EXERCISE:
Among the entries below, one line contains "-606.5 | 0.34 | -0.14 |" and another contains "0.31 | -0.31 |". Transcribe those two lines and every line between them, exactly.

### RECORDED INFORMATION ###

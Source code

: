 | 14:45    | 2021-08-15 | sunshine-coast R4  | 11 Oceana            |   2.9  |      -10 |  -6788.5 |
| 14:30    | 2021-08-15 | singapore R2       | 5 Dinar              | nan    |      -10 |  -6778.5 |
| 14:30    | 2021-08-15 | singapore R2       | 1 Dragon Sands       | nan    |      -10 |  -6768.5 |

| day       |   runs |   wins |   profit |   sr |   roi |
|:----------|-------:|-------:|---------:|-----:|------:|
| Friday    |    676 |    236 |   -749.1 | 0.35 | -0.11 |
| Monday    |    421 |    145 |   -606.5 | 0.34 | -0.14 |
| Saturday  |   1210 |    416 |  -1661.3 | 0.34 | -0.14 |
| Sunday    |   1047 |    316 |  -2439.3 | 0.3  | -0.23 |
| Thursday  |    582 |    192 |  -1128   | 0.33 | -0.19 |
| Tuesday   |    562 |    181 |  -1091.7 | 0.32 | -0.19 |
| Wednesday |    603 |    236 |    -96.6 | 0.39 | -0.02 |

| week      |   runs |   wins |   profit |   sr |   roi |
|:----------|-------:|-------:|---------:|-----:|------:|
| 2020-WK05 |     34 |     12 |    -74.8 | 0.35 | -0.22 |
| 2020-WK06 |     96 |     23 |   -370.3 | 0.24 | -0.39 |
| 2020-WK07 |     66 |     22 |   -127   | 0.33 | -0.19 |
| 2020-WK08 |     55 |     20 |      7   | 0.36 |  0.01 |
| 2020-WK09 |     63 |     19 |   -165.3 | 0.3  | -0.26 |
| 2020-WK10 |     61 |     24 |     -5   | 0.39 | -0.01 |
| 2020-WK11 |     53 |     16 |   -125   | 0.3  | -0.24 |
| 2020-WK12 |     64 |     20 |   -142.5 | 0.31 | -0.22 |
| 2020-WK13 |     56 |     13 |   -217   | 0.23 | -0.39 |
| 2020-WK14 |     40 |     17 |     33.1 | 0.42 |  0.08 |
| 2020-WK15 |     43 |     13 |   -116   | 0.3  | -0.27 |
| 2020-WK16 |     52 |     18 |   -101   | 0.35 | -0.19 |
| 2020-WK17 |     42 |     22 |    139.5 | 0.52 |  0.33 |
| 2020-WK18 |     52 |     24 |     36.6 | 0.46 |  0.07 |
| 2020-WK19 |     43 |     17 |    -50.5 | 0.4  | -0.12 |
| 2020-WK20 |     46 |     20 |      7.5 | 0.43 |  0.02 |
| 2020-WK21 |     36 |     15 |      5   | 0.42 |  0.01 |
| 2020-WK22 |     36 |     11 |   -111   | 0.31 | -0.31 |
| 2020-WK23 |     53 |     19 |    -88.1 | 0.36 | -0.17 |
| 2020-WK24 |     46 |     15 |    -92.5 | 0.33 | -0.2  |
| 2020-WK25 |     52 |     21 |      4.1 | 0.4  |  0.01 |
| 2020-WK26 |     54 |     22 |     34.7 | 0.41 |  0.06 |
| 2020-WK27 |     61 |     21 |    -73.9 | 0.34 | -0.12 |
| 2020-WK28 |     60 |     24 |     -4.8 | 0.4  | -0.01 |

###

COMPLETED EXERCISE:
| Monday    |    421 |    145 |   -606.5 | 0.34 | -0.14 |
| Saturday  |   1210 |    416 |  -1661.3 | 0.34 | -0.14 |
| Sunday    |   1047 |    316 |  -2439.3 | 0.3  | -0.23 |
| Thursday  |    582 |    192 |  -1128   | 0.33 | -0.19 |
| Tuesday   |    562 |    181 |  -1091.7 | 0.32 | -0.19 |
| Wednesday |    603 |    236 |    -96.6 | 0.39 | -0.02 |

| week      |   runs |   wins |   profit |   sr |   roi |
|:----------|-------:|-------:|---------:|-----:|------:|
| 2020-WK05 |     34 |     12 |    -74.8 | 0.35 | -0.22 |
| 2020-WK06 |     96 |     23 |   -370.3 | 0.24 | -0.39 |
| 2020-WK07 |     66 |     22 |   -127   | 0.33 | -0.19 |
| 2020-WK08 |     55 |     20 |      7   | 0.36 |  0.01 |
| 2020-WK09 |     63 |     19 |   -165.3 | 0.3  | -0.26 |
| 2020-WK10 |     61 |     24 |     -5   | 0.39 | -0.01 |
| 2020-WK11 |     53 |     16 |   -125   | 0.3  | -0.24 |
| 2020-WK12 |     64 |     20 |   -142.5 | 0.31 | -0.22 |
| 2020-WK13 |     56 |     13 |   -217   | 0.23 | -0.39 |
| 2020-WK14 |     40 |     17 |     33.1 | 0.42 |  0.08 |
| 2020-WK15 |     43 |     13 |   -116   | 0.3  | -0.27 |
| 2020-WK16 |     52 |     18 |   -101   | 0.35 | -0.19 |
| 2020-WK17 |     42 |     22 |    139.5 | 0.52 |  0.33 |
| 2020-WK18 |     52 |     24 |     36.6 | 0.46 |  0.07 |
| 2020-WK19 |     43 |     17 |    -50.5 | 0.4  | -0.12 |
| 2020-WK20 |     46 |     20 |      7.5 | 0.43 |  0.02 |
| 2020-WK21 |     36 |     15 |      5   | 0.42 |  0.01 |
| 2020-WK22 |     36 |     11 |   -111   | 0.31 | -0.31 |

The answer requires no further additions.